►

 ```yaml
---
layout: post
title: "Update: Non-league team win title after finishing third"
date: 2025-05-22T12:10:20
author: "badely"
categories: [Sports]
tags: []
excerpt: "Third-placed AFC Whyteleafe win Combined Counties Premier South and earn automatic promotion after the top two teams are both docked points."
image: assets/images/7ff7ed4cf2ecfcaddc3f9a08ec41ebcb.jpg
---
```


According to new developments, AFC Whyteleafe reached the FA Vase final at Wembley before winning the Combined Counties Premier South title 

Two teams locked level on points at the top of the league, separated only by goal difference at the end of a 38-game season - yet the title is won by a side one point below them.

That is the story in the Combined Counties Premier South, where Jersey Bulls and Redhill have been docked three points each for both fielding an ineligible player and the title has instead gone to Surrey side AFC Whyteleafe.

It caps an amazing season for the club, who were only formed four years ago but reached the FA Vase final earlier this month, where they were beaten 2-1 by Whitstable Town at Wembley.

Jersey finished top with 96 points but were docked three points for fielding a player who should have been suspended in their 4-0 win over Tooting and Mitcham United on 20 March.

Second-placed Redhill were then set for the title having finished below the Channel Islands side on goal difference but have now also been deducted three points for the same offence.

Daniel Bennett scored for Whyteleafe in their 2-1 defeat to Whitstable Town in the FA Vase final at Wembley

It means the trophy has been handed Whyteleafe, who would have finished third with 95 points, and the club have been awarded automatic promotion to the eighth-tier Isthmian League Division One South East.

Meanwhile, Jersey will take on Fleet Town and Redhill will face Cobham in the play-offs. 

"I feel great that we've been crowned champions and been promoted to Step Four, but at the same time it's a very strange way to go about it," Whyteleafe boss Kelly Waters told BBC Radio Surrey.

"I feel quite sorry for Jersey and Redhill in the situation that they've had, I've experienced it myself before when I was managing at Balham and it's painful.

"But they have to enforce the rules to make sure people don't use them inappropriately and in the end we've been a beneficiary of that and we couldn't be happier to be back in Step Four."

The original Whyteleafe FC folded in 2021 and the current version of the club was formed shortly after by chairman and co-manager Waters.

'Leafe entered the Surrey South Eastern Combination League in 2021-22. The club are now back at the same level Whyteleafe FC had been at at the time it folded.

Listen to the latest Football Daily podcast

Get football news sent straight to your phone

◄
►

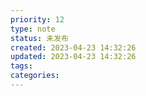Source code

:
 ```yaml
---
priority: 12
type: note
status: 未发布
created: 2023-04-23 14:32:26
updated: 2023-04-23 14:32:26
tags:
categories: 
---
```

◄

• EXERCISE DESCRIPTION:
For the string "Step", filter the data and copy out each line where it occurs.

• ANSWER TO THIS EXERCISE:
"I feel great that we've been crowned champions and been promoted to Step Four, but at the same time it's a very strange way to go about it," Whyteleafe boss Kelly Waters told BBC Radio Surrey.
"But they have to enforce the rules to make sure people don't use them inappropriately and in the end we've been a beneficiary of that and we couldn't be happier to be back in Step Four."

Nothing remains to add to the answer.